● **Task goal**
Pick out each line of the records that includes the string "like", and copy it.

****************************************

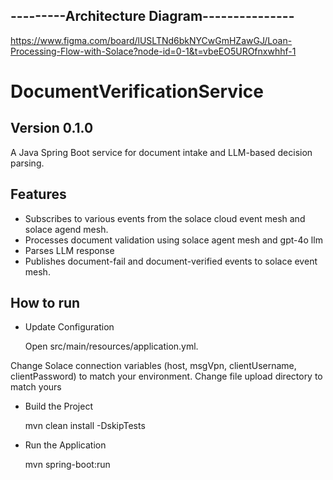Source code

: ## ---------Architecture Diagram---------------

https://www.figma.com/board/lUSLTNd6bkNYCwGmHZawGJ/Loan-Processing-Flow-with-Solace?node-id=0-1&t=vbeEO5UROfnxwhhf-1

# DocumentVerificationService

## Version 0.1.0


A Java Spring Boot service for document intake and LLM-based decision parsing.

## Features

- Subscribes to various events from the solace cloud event mesh and solace agend mesh.
- Processes document validation using solace agent mesh and gpt-4o llm 
- Parses LLM response
- Publishes document-fail and document-verified events to solace event mesh.

## How to run
- Update Configuration

  Open src/main/resources/application.yml.

Change Solace connection variables (host, msgVpn, clientUsername, clientPassword) to match your environment.
Change file upload directory to match yours

 - Build the Project

   mvn clean install -DskipTests


 - Run the Application

   mvn spring-boot:run
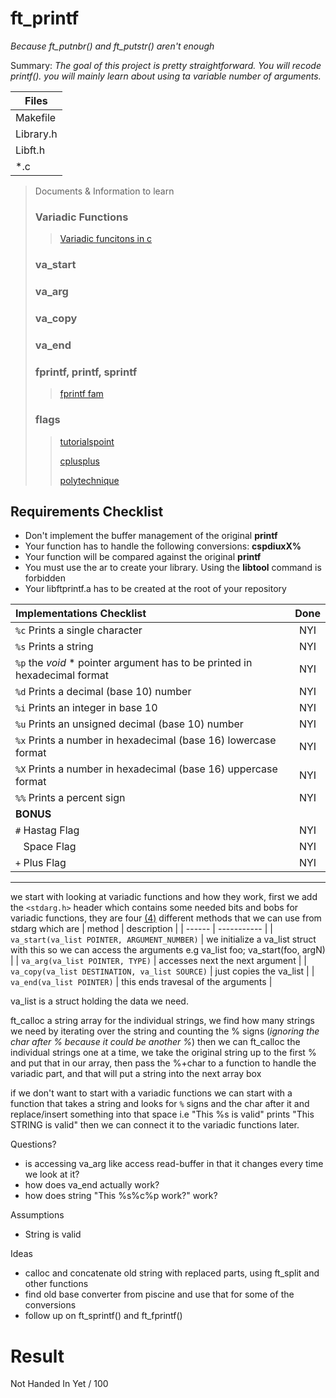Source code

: # ft_printf
*Because ft_putnbr() and ft_putstr() aren't enough*

Summary:
*The goal of this project is pretty straightforward. You will recode printf(). you will mainly learn about using ta variable number of arguments.*

|Files|
|-----|
|Makefile|
|Library.h|
|Libft.h|
|\*.c|

>Documents & Information to learn
> ### Variadic Functions
>> [Variadic funcitons in c](https://www.geeksforgeeks.org/variadic-functions-in-c/)
> ### va_start
>>[]()
> ### va_arg
>>[]()
> ### va_copy
>> []()
> ### va_end
>>[]()
> ### fprintf, printf, sprintf
>> [fprintf fam](https://www.ibm.com/docs/en/ztpf/2019?topic=apis-fprintf-printf-sprintf-format-write-data)
> ### flags
>> [tutorialspoint](https://www.tutorialspoint.com/c_standard_library/c_function_printf.htm)
>> 
>> [cplusplus](https://www.cplusplus.com/reference/cstdio/printf/)
>> 
>> [polytechnique](https://www.lix.polytechnique.fr/~liberti/public/computing/prog/c/C/FUNCTIONS/format.html)

## Requirements Checklist
- Don't implement the buffer management of the original **printf**
- Your function has to handle the following conversions: **cspdiuxX%**
- Your function will be compared against the original **printf**
- You must use the ar to create your library. Using the __libtool__ command is forbidden
- Your libftprintf.a has to be created at the root of your repository

| **Implementations Checklist** | **Done** |
|:-----------------------|:------:|
|`%c` Prints a single character | NYI |
|`%s` Prints a string | NYI |
|`%p` the *void* \* pointer argument has to be printed in hexadecimal format | NYI |
|`%d` Prints a decimal (base 10) number | NYI | 
|`%i` Prints an integer in base 10 | NYI |
|`%u` Prints an unsigned decimal (base 10) number | NYI |
|`%x` Prints a number in hexadecimal (base 16) lowercase format | NYI |
|`%X` Prints a number in hexadecimal (base 16) uppercase format | NYI |
|`%%` Prints a percent sign | NYI |
| **BONUS** |
|`#` Hastag Flag | NYI |
|` ` Space Flag | NYI |
|`+` Plus Flag | NYI |

---
we start with looking at variadic functions and how they work, first we add the `<stdarg.h>` header which contains some needed bits and bobs for variadic functions, they are four [(4)](https://en.wikipedia.org/wiki/4) different methods that we can use from stdarg which are
| method | description |
| ------ | ----------- |
| `va_start(va_list POINTER, ARGUMENT_NUMBER)` | we initialize a va_list struct with this so we can access the arguments e.g va_list foo; va_start(foo, argN) |
| `va_arg(va_list POINTER, TYPE)` | accesses next the next argument |
| `va_copy(va_list DESTINATION, va_list SOURCE)` | just copies the va_list |
| `va_end(va_list POINTER)` | this ends travesal of the arguments |

va_list is a struct holding the data we need.

ft_calloc a string array for the individual strings, we find how many strings we need by iterating over the string and counting the % signs (*ignoring the char after % because it could be another %*)
then we can ft_calloc the individual strings one at a time, we take the original string up to the first % and put that in our array, then pass the %+char to a function to handle the variadic part, and that will put a string into the next array box

if we don't want to start with a variadic functions we can start with a function that takes a string and looks for `%` signs and the char after it and replace/insert something into that space i.e "This %s is valid" prints "This STRING is valid" then we can connect it to the variadic functions later.


Questions?
- is accessing va_arg like access read-buffer in that it changes every time we look at it?
- how does va_end actually work?
- how does string "This %s%c%p work?" work?

Assumptions
- String is valid

Ideas
- calloc and concatenate old string with replaced parts, using ft_split and other functions
- find old base converter from piscine and use that for some of the conversions
- follow up on ft_sprintf() and ft_fprintf() 


# Result
Not Handed In Yet / 100
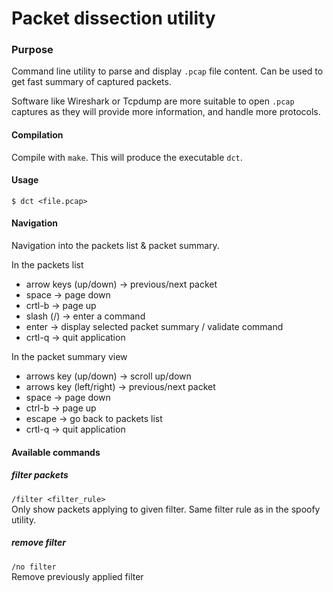 # Packet dissection utility

### Purpose

Command line utility to parse and display `.pcap` file content. Can be used to get fast summary of captured packets.

Software like Wireshark or Tcpdump are more suitable to open `.pcap` captures as they will provide more information, and handle more protocols.

#### Compilation
Compile with `make`. This will produce the executable `dct`.

#### Usage
`$ dct <file.pcap>`

#### Navigation

Navigation into the packets list & packet summary.

In the packets list
* arrow keys (up/down) -> previous/next packet
* space -> page down
* crtl-b -> page up
* slash (/) -> enter a command
* enter -> display selected packet summary / validate command
* crtl-q -> quit application

In the packet summary view
* arrows key (up/down) -> scroll up/down
* arrows key (left/right) -> previous/next packet
* space -> page down
* ctrl-b -> page up
* escape -> go back to packets list
* crtl-q -> quit application

#### Available commands

##### filter packets
`/filter <filter_rule>`
<br>
Only show packets applying to given filter. Same filter rule as in the spoofy utility.

##### remove filter
`/no filter`
<br>
Remove previously applied filter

****************************************

● **Result of the exercise**
- is accessing va_arg like access read-buffer in that it changes every time we look at it?
Software like Wireshark or Tcpdump are more suitable to open `.pcap` captures as they will provide more information, and handle more protocols.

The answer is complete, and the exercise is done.